▶ [WHAT TO PRODUCE]: Pull every line from the records that has the word "workflows" in it.

Rendered images with source text
⟨
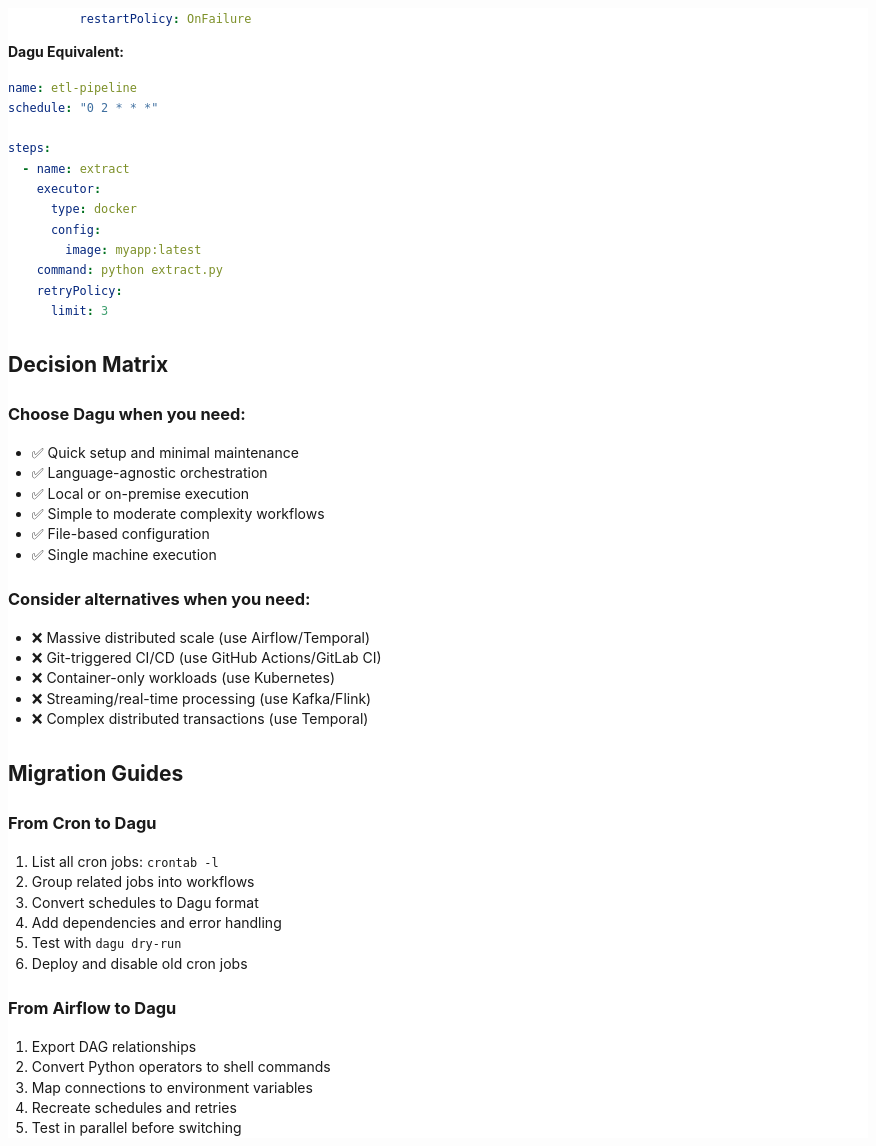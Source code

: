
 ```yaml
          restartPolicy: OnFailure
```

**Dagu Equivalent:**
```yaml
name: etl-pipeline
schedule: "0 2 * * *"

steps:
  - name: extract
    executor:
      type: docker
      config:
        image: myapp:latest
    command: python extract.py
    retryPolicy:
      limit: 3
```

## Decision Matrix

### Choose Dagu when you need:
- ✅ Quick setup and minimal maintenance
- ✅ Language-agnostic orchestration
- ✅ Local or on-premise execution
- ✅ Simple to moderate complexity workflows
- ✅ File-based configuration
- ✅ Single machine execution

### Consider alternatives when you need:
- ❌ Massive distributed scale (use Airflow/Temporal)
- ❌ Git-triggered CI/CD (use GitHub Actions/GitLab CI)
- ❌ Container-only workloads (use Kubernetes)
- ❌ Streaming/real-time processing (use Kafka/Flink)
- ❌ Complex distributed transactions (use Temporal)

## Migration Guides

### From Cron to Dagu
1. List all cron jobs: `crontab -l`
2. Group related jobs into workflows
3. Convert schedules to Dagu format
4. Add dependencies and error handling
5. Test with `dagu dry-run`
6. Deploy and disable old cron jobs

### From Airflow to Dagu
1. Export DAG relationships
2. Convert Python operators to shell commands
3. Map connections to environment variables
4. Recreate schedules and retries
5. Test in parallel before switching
⟩
⟨
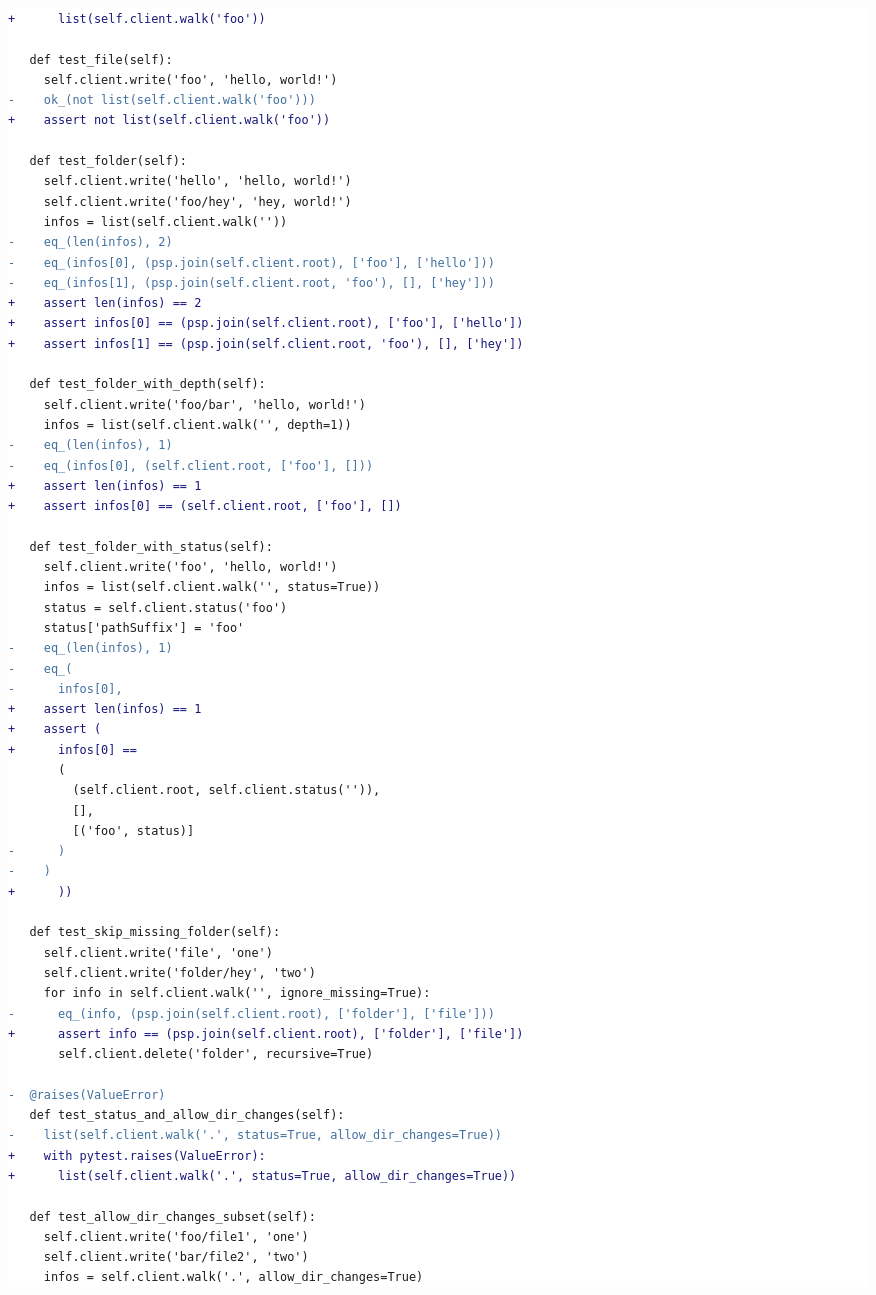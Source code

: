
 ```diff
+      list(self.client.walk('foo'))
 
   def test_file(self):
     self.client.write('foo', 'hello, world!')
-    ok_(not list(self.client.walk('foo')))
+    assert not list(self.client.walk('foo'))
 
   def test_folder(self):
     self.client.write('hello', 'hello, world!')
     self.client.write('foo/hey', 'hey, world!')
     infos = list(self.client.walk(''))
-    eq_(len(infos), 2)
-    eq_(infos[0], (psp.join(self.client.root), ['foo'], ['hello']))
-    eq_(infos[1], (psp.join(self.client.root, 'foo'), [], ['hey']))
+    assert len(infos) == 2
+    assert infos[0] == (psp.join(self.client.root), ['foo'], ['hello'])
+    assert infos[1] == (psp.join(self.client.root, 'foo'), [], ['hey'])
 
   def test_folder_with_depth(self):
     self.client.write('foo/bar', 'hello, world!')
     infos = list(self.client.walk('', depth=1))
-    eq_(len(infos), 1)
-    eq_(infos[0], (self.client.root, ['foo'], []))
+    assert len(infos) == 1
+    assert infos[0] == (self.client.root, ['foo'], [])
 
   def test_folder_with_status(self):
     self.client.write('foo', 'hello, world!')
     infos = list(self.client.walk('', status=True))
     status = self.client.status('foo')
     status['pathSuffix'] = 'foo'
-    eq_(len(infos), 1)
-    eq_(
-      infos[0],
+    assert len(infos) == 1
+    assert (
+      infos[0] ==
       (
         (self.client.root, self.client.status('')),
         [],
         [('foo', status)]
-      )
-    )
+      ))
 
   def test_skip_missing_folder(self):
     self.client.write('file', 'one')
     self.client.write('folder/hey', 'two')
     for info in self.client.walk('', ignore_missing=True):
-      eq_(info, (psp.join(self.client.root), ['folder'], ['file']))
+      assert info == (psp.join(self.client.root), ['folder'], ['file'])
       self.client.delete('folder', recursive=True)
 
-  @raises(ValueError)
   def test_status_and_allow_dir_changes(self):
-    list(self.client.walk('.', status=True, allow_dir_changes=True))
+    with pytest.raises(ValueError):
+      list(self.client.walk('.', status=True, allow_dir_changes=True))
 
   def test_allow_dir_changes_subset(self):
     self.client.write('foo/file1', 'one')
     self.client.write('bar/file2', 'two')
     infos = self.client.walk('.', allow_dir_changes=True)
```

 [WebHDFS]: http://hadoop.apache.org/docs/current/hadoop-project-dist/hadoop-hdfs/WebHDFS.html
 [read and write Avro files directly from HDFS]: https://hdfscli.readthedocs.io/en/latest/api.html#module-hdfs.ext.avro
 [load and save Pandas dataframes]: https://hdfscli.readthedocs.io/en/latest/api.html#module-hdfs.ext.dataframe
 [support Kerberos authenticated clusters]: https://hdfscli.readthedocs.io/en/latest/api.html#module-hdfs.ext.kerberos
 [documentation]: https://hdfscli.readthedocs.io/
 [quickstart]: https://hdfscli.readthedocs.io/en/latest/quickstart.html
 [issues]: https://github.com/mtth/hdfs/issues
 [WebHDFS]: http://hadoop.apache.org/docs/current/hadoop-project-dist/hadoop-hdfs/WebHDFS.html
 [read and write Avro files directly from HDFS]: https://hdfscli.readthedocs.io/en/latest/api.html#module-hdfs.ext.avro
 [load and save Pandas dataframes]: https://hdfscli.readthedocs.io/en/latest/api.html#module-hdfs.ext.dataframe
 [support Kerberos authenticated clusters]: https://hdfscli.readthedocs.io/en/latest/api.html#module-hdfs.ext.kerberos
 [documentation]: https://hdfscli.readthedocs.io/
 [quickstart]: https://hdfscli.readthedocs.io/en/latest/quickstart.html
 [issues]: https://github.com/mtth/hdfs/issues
⟩
▶ [OUTPUT OF THE TASK]:
- ✅ Simple to moderate complexity workflows
2. Group related jobs into workflows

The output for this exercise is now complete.